Shao Yongxin, Sun Zhetao, Tan Aihong, Yan Tianhong
College of Mechanical and Electrical Engineering, China Jiliang University, Hangzhou, China.
Front Neurorobot. 2023 Feb 16;17:1092564. doi: 10.3389/fnbot.2023.1092564. eCollection 2023.

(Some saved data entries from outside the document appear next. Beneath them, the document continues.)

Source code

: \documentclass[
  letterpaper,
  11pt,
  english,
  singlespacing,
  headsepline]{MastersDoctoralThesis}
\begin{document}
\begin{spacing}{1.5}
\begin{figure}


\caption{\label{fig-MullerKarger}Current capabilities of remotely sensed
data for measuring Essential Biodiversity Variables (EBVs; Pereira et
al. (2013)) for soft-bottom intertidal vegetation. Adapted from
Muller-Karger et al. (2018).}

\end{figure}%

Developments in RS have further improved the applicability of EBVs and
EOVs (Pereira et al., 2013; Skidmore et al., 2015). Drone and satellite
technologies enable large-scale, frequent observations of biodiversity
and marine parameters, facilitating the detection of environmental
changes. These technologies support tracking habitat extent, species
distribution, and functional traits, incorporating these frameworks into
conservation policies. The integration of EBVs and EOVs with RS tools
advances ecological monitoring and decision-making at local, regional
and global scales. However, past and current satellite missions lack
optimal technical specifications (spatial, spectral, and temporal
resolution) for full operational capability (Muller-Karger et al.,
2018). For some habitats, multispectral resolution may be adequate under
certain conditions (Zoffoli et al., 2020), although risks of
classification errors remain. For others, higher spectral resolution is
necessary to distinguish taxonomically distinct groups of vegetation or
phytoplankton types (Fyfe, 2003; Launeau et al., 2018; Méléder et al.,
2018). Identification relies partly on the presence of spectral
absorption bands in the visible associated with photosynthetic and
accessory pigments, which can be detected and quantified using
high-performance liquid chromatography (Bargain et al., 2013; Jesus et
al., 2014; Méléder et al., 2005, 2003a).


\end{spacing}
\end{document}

Lidar-based 3D object detection and classification is a critical task for autonomous driving. However, inferencing from exceedingly sparse 3D data in real-time is a formidable challenge. Complex-YOLO solves the problem of point cloud disorder and sparsity by projecting it onto the bird's-eye view and realizes real-time 3D object detection based on LiDAR. However, Complex-YOLO has no object height detection, a shallow network depth, and poor small-size object detection accuracy. To address these issues, this paper has made the following improvements: (1) adds a multi-scale feature fusion network to improve the algorithm's capability to detect small-size objects; (2) uses a more advanced RepVGG as the backbone network to improve network depth and overall detection performance; and (3) adds an effective height detector to the network to improve the height detection. Through experiments, we found that our algorithm's accuracy achieved good performance on the KITTI dataset, while the detection speed and memory usage were very superior, 48FPS on RTX3070Ti and 20FPS on GTX1060, with a memory usage of 841Mib.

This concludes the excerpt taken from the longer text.